This post is curtesy of my favourite Young Muslim Politician
from Pasir Ris GRC, who shared my last posting “http://beautifullyincoherent.blogspot.com/2019/11/system-failure.html,”with his friends. He told me that I was “biased” in favour of the Indian expat
community in Singapore because I had received money from them.
I was tickled, both by the remark and by the implications. I
openly disclosed my relationship with the community and I don’t think my
favourable experiences with the community should have detracted too much from
what I expressed.
I also work on the principle that it’s only natural for me to
have a favourable view on the community that has provided me with the good
things that I have enjoyed. I ask myself whether anyone would have thought differently
had I defended the British or American communities instead?
Perhaps it’s just me but I am unable to see how “foreigners,”
particularly dark-skinned Asians have damaged my chances in life and I am from
a demographic that should feel “displaced,” the “open-door” policy that
Singapore had in 2004.
Statistically, I should be burning with resentment against
the people who have moved to my country and displaced me. I am a graduate (from
the apparently highly respected Goldsmith’s College, University of London) and
I belong to the ethnic majority. I never got a plush job in a big company that
one assumes my qualifications would have gotten me. I don’t understand how my personal
situation is anyone else’s issue other than mine.
It was this simple, when I couldn’t find a job in my chosen
field after I left my first job after 5-months in the 2001 recession, I decided
to employ myself. A friend from the UK advised me that rather than spend money
on searching for an agency to work for, I might as well go and get the money from
the client directly. So, with only four
months of work experience, I went to get my own job.
Self-employment is tough. Employees tend to forget that that
the business process is larger than their particular scope. An employee merely
does his or her job and gets a cheque. However, a self-employed person needs to
get the job, do the job and get paid. While there are “windfalls,” there are
more moments of poverty.
I had ten-years of struggle and I’ve managed to stabalise my
income and financial situation by balancing part-time jobs with side hustles.
However, I remember the years of struggle with a certain amount of pride. There
were jobs where I was compared favourably with multinationals in the USA
(classic line being “You did more for us
than …….in the USA).
When I look back to those moments, I remember the people who
gave me work. It started with a great Tamil chap called Raymond, who was the
regional operations director for Polaris. Raymond and I would have lunch on a
monthly basis. He’d ask how I was doing, then think of something and a few days
later, Raymond would call with a job. It wasn’t a princely sum but it was a job
that money in my pocket.
When Raymond left Polaris, I worked with Supriyo, who recommended
me to his alumni associations, which got me the jobs with the Indian Institutes
of Technology and Management respectively (IIT and IIM). When I met the IIM
group, I was told, “You don’t need to sell yourself, Supriyo has already done
that.”
So, it was the Indians who gave me work. They were there for
me when I needed it. By contrast, “my people” were nowhere when I needed work
and money. I didn’t have the “respectability” of a big agency behind me.

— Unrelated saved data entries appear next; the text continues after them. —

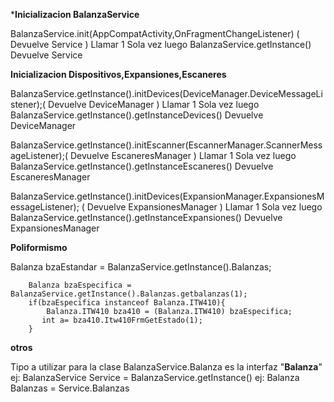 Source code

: ***********************************************************Inicializacion BalanzaService**********************************************************

 BalanzaService.init(AppCompatActivity,OnFragmentChangeListener) ( Devuelve Service ) Llamar 1 Sola vez luego
 BalanzaService.getInstance() Devuelve Service

************************************************Inicializacion Dispositivos,Expansiones,Escaneres************************************************

  BalanzaService.getInstance().initDevices(DeviceManager.DeviceMessageListener);( Devuelve DeviceManager ) Llamar 1 Sola vez luego
  BalanzaService.getInstance().getInstanceDevices() Devuelve DeviceManager

  BalanzaService.getInstance().initEscanner(EscannerManager.ScannerMessageListener);( Devuelve EscaneresManager ) Llamar 1 Sola vez luego
  BalanzaService.getInstance().getInstanceEscaneres()  Devuelve EscaneresManager

  BalanzaService.getInstance().initDevices(ExpansionManager.ExpansionesMessageListener); ( Devuelve ExpansionesManager ) Llamar 1 Sola vez luego
  BalanzaService.getInstance().getInstanceExpansiones()  Devuelve ExpansionesManager

****************************************************************Poliformismo****************************************************************

 Balanza bzaEstandar = BalanzaService.getInstance().Balanzas;

        Balanza bzaEspecifica = BalanzaService.getInstance().Balanzas.getbalanzas(1);
        if(bzaEspecifica instanceof Balanza.ITW410){
            Balanza.ITW410 bza410 = (Balanza.ITW410) bzaEspecifica;
           int a= bza410.Itw410FrmGetEstado(1);
        }
        
****************************************************************otros****************************************************************

Tipo a utilizar para la clase BalanzaService.Balanza es la interfaz "**Balanza**"
ej: BalanzaService Service = BalanzaService.getInstance()
ej: Balanza Balanzas = Service.Balanzas
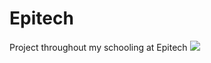 # Epitech
Project throughout my schooling at Epitech 
<img class="center" src="https://imgur.com/gallery/EiFzA8V">
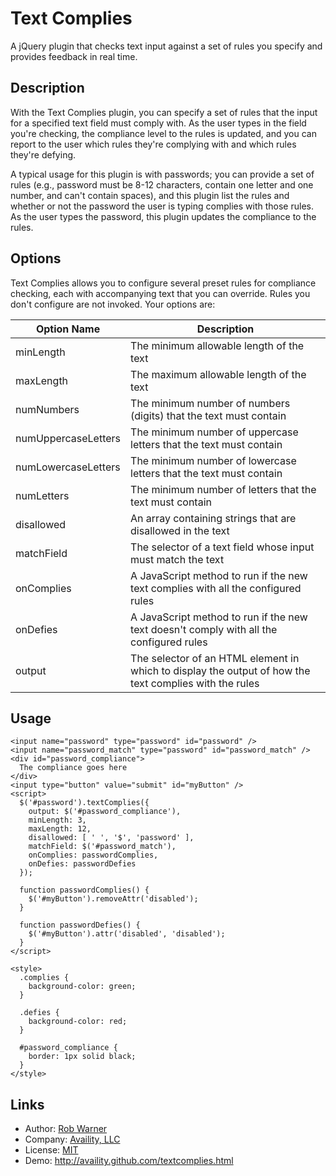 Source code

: Text Complies
====================

A jQuery plugin that checks text input against a set of rules you specify and provides feedback in real time.

Description
-----------
With the Text Complies plugin, you can specify a set of rules that the input for a specified text field must comply with. As the user types in the field you're checking, the compliance level to the rules is updated, and you can report to the user which rules they're complying with and which rules they're defying.

A typical usage for this plugin is with passwords; you can provide a set of rules (e.g., password must be 8-12 characters, contain one letter and one number, and can't contain spaces), and this plugin list the rules and whether or not the password the user is typing complies with those rules. As the user types the password, this plugin updates the compliance to the rules.

Options
-------
Text Complies allows you to configure several preset rules for compliance checking, each with accompanying text that you can override. Rules you don't configure are not invoked. Your options are:

<table>
  <thead>
    <tr>
      <th>Option Name</th>
      <th>Description</th>
    </tr>
  </thead>
  <tbody>
    <tr>
      <td>minLength</td>
      <td>The minimum allowable length of the text</td>
    </tr>
    <tr>
      <td>maxLength</td>
      <td>The maximum allowable length of the text</td>
    </tr>
    <tr>
      <td>numNumbers</td>
      <td>The minimum number of numbers (digits) that the text must contain</td>
    </tr>
    <tr>
      <td>numUppercaseLetters</td>
      <td>The minimum number of uppercase letters that the text must contain</td>
    </tr>
    <tr>
      <td>numLowercaseLetters</td>
      <td>The minimum number of lowercase letters that the text must contain</td>
    </tr>
    <tr>
      <td>numLetters</td>
      <td>The minimum number of letters that the text must contain</td>
    </tr>
    <tr>
      <td>disallowed</td>
      <td>An array containing strings that are disallowed in the text</td>
    </tr>
    <tr>
      <td>matchField</td>
      <td>The selector of a text field whose input must match the text</td>
    </tr>
    <tr>
      <td>onComplies</td>
      <td>A JavaScript method to run if the new text complies with all the configured rules</td>
    </tr>
    <tr>
      <td>onDefies</td>
      <td>A JavaScript method to run if the new text doesn't comply with all the configured rules</td>
    </tr>
    <tr>
      <td>output</td>
      <td>The selector of an HTML element in which to display the output of how the text complies with the rules</td>
    </tr>
  </tbody>
</table>

Usage
-----

    <input name="password" type="password" id="password" />
    <input name="password_match" type="password" id="password_match" />
    <div id="password_compliance">
      The compliance goes here
    </div>
    <input type="button" value="submit" id="myButton" />
    <script>
      $('#password').textComplies({
        output: $('#password_compliance'),
        minLength: 3,
        maxLength: 12,
        disallowed: [ ' ', '$', 'password' ],
        matchField: $('#password_match'),
        onComplies: passwordComplies,
        onDefies: passwordDefies
      });

      function passwordComplies() {
        $('#myButton').removeAttr('disabled');
      }

      function passwordDefies() {
        $('#myButton').attr('disabled', 'disabled');
      }
    </script>

    <style>
      .complies {
        background-color: green;
      }

      .defies {
        background-color: red;
      }

      #password_compliance {
        border: 1px solid black;
      }
    </style>

Links
-----

* Author:  [Rob Warner](http://github.com/hoop33)
* Company: [Availity, LLC](http://www.availity.com)
* License: [MIT](http://www.opensource.org/licenses/mit-license.php)
* Demo:    http://availity.github.com/textcomplies.html
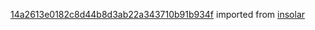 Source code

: [14a2613e0182c8d44b8d3ab22a343710b91b934f](https://github.com/insolar/insolar/commit/14a2613e0182c8d44b8d3ab22a343710b91b934f) imported from [insolar](https://github.com/insolar/insolar)
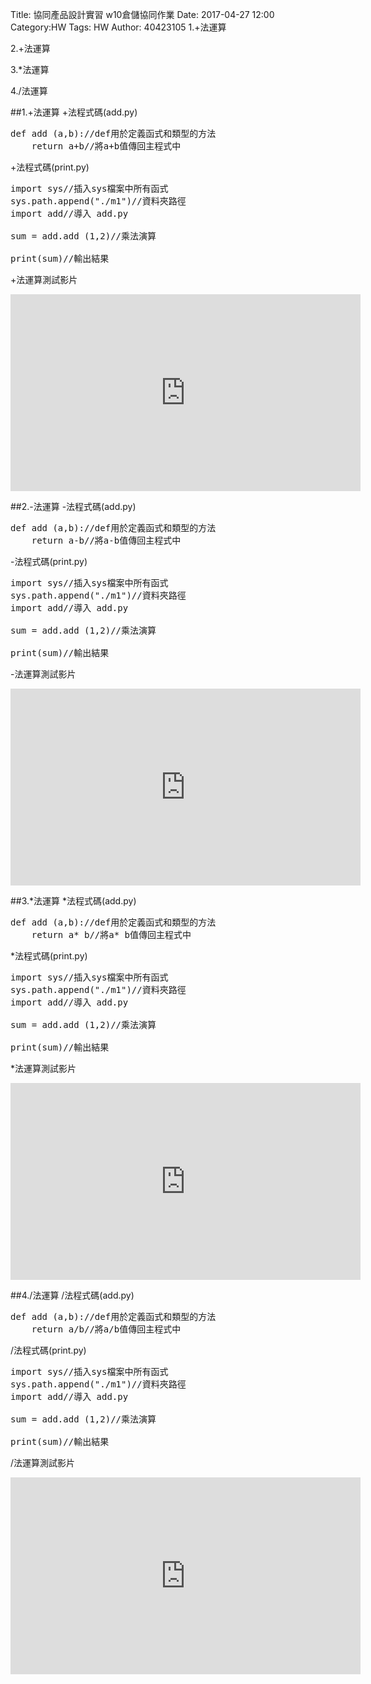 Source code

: Title: 協同產品設計實習 w10倉儲協同作業
Date: 2017-04-27 12:00
Category:HW
Tags: HW
Author: 40423105 
1.+法運算

2.+法運算

3.*法運算

4./法運算
<!-- PELICAN_END_SUMMARY -->

##1.+法運算
+法程式碼(add.py)
<pre class="brush: python">
def add (a,b)://def用於定義函式和類型的方法
    return a+b//將a+b值傳回主程式中
</pre>
+法程式碼(print.py)
<pre class="brush: python">
import sys//插入sys檔案中所有函式
sys.path.append("./m1")//資料夾路徑
import add//導入 add.py

sum = add.add (1,2)//乘法演算

print(sum)//輸出結果
</pre>
+法運算測試影片

<iframe width="560" height="315" src="https://www.youtube.com/embed/qCmBzuyp-Tg" frameborder="0" allowfullscreen></iframe>

##2.-法運算
-法程式碼(add.py)
<pre class="brush: python">
def add (a,b)://def用於定義函式和類型的方法
    return a-b//將a-b值傳回主程式中
</pre>
-法程式碼(print.py)
<pre class="brush: python">
import sys//插入sys檔案中所有函式
sys.path.append("./m1")//資料夾路徑
import add//導入 add.py

sum = add.add (1,2)//乘法演算

print(sum)//輸出結果
</pre>
-法運算測試影片

<iframe width="560" height="315" src="https://www.youtube.com/embed/aViu9vAxVN4" frameborder="0" allowfullscreen></iframe>

##3.*法運算
*法程式碼(add.py)
<pre class="brush: python">
def add (a,b)://def用於定義函式和類型的方法
    return a* b//將a* b值傳回主程式中
</pre>
*法程式碼(print.py)
<pre class="brush: python">
import sys//插入sys檔案中所有函式
sys.path.append("./m1")//資料夾路徑
import add//導入 add.py

sum = add.add (1,2)//乘法演算

print(sum)//輸出結果
</pre>
*法運算測試影片

<iframe width="560" height="315" src="https://www.youtube.com/embed/-q_WUfGj4Iw" frameborder="0" allowfullscreen></iframe>

##4./法運算
/法程式碼(add.py)
<pre class="brush: python">
def add (a,b)://def用於定義函式和類型的方法
    return a/b//將a/b值傳回主程式中
</pre>
/法程式碼(print.py)
<pre class="brush: python">
import sys//插入sys檔案中所有函式
sys.path.append("./m1")//資料夾路徑
import add//導入 add.py

sum = add.add (1,2)//乘法演算

print(sum)//輸出結果
</pre>
/法運算測試影片

<iframe width="560" height="315" src="https://www.youtube.com/embed/Vp4LImlT6fw" frameborder="0" allowfullscreen></iframe>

With a few notable exceptions, “my people” wouldn’t give me
a chance. This was brought home to me in 2013, when I was invited to pitch for
a government related job. I didn’t get the job, but the fact that I was even
invited to pitch was an achievement. I later learnt that my chance came from a
man who was born in India, who promoted my name passionately. The Singapore
born chairman of that organization had thought of me as “That Blogger.” The man
born in India had to stress “He Delivers.”
So, while I understand that everyone wants to have a job in
order to feed their families, I find it very hard to internalize and understand
the resentments that “My People,” have against the “darkies” for stealing “their”

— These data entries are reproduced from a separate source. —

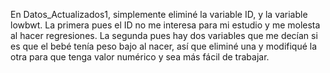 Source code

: En Datos_Actualizados1, simplemente eliminé la variable ID, y la variable lowbwt. La primera pues el ID no me interesa para mi estudio y me molesta al hacer regresiones. La segunda pues hay dos variables que me decían si es que el bebé tenía peso bajo al nacer, así que eliminé una y modifiqué la otra para que tenga valor numérico y sea más fácil de trabajar.

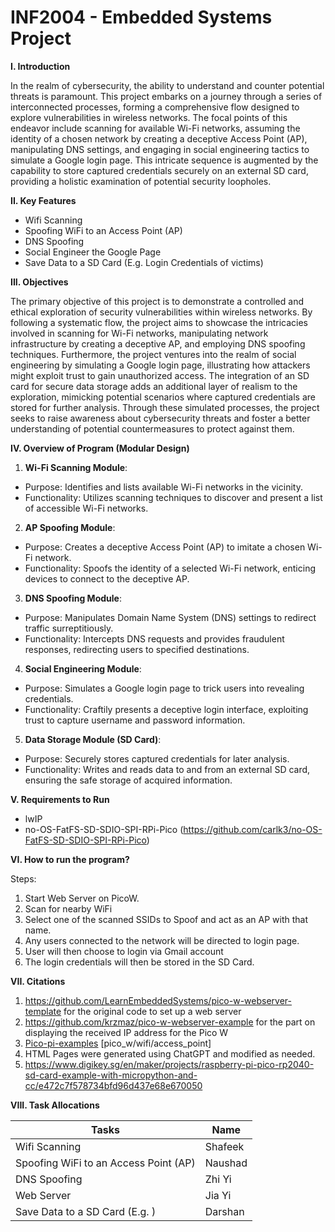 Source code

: # INF2004 - Embedded Systems Project
**I. Introduction**

In the realm of cybersecurity, the ability to understand and counter potential threats is paramount. This project embarks on a journey through a series of interconnected processes, forming a comprehensive flow designed to explore vulnerabilities in wireless networks. The focal points of this endeavor include scanning for available Wi-Fi networks, assuming the identity of a chosen network by creating a deceptive Access Point (AP), manipulating DNS settings, and engaging in social engineering tactics to simulate a Google login page. This intricate sequence is augmented by the capability to store captured credentials securely on an external SD card, providing a holistic examination of potential security loopholes.

**II. Key Features**

- Wifi Scanning
- Spoofing WiFi to an Access Point (AP)
- DNS Spoofing
- Social Engineer the Google Page 
- Save Data to a SD Card (E.g. Login Credentials of victims)

**III. Objectives**

The primary objective of this project is to demonstrate a controlled and ethical exploration of security vulnerabilities within wireless networks. By following a systematic flow, the project aims to showcase the intricacies involved in scanning for Wi-Fi networks, manipulating network infrastructure by creating a deceptive AP, and employing DNS spoofing techniques. Furthermore, the project ventures into the realm of social engineering by simulating a Google login page, illustrating how attackers might exploit trust to gain unauthorized access. The integration of an SD card for secure data storage adds an additional layer of realism to the exploration, mimicking potential scenarios where captured credentials are stored for further analysis. Through these simulated processes, the project seeks to raise awareness about cybersecurity threats and foster a better understanding of potential countermeasures to protect against them.

**IV. Overview of Program (Modular Design)**

1. **Wi-Fi Scanning Module**:

- Purpose: Identifies and lists available Wi-Fi networks in the vicinity.
- Functionality: Utilizes scanning techniques to discover and present a list of accessible Wi-Fi networks.

2. **AP Spoofing Module**:

- Purpose: Creates a deceptive Access Point (AP) to imitate a chosen Wi-Fi network.
- Functionality: Spoofs the identity of a selected Wi-Fi network, enticing devices to connect to the deceptive AP.

3. **DNS Spoofing Module**:

- Purpose: Manipulates Domain Name System (DNS) settings to redirect traffic surreptitiously.
- Functionality: Intercepts DNS requests and provides fraudulent responses, redirecting users to specified destinations.

4. **Social Engineering Module**:

- Purpose: Simulates a Google login page to trick users into revealing credentials.
- Functionality: Craftily presents a deceptive login interface, exploiting trust to capture username and password information.

5. **Data Storage Module (SD Card)**:

- Purpose: Securely stores captured credentials for later analysis.
- Functionality: Writes and reads data to and from an external SD card, ensuring the safe storage of acquired information.

**V. Requirements to Run**

- lwIP
- no-OS-FatFS-SD-SDIO-SPI-RPi-Pico (https://github.com/carlk3/no-OS-FatFS-SD-SDIO-SPI-RPi-Pico)

**VI. How to run the program?**

Steps:
1. Start Web Server on PicoW.
2. Scan for nearby WiFi
3. Select one of the scanned SSIDs to Spoof and act as an AP with that name.
4. Any users connected to the network will be directed to login page.
5. User will then choose to login via Gmail account
6. The login credentials will then be stored in the SD Card.

**VII. Citations**

1. https://github.com/LearnEmbeddedSystems/pico-w-webserver-template for the original code to set up a web server
2. https://github.com/krzmaz/pico-w-webserver-example for the part on displaying the received IP address for the Pico W
3. [Pico-pi-examples](https://github.com/raspberrypi/pico-examples) [pico_w/wifi/access_point]
4. HTML Pages were generated using ChatGPT and modified as needed.
5. https://www.digikey.sg/en/maker/projects/raspberry-pi-pico-rp2040-sd-card-example-with-micropython-and-cc/e472c7f578734bfd96d437e68e670050

**VIII. Task Allocations**

| Tasks  | Name |
| ------------- | ------------- |
| Wifi Scanning  | Shafeek  |
| Spoofing WiFi to an Access Point (AP)  | Naushad  |
| DNS Spoofing  | Zhi Yi  |
| Web Server | Jia  Yi |
| Save Data to a SD Card (E.g. )  | Darshan  |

jobs. Where were “My People,” when I was struggling in a way that wasn’t a
threat to anyone fighting for a spot in the corner office.
I’m not the only person with this experience. I checked with
one of my juniors who had started his own agency. His first big break came from
someone from somewhere else. This wasn’t limited to the PR industry. I checked
with a liquidator (who for the sake of full disclosure, hired me for five-years)
and his first big break came from someone from somewhere else.
“My People,” complain that the “foreigners” are “helping
their own kind.” They complain that they’re being shut out from the plush jobs
in multinational firms and so on. Yet, when they’re in a position to give a shot
to someone struggling against multinationals, they preferred to support the
multinationals (For the record, I am not against multinationals, including the
ones I took jobs from and lost jobs to). There’s always going to be a limited
supply of opportunities from the “big players,” of any industry. However, the opportunities
increase when you have people willing to do something for themselves – some of
those people may grow into people that can hire others.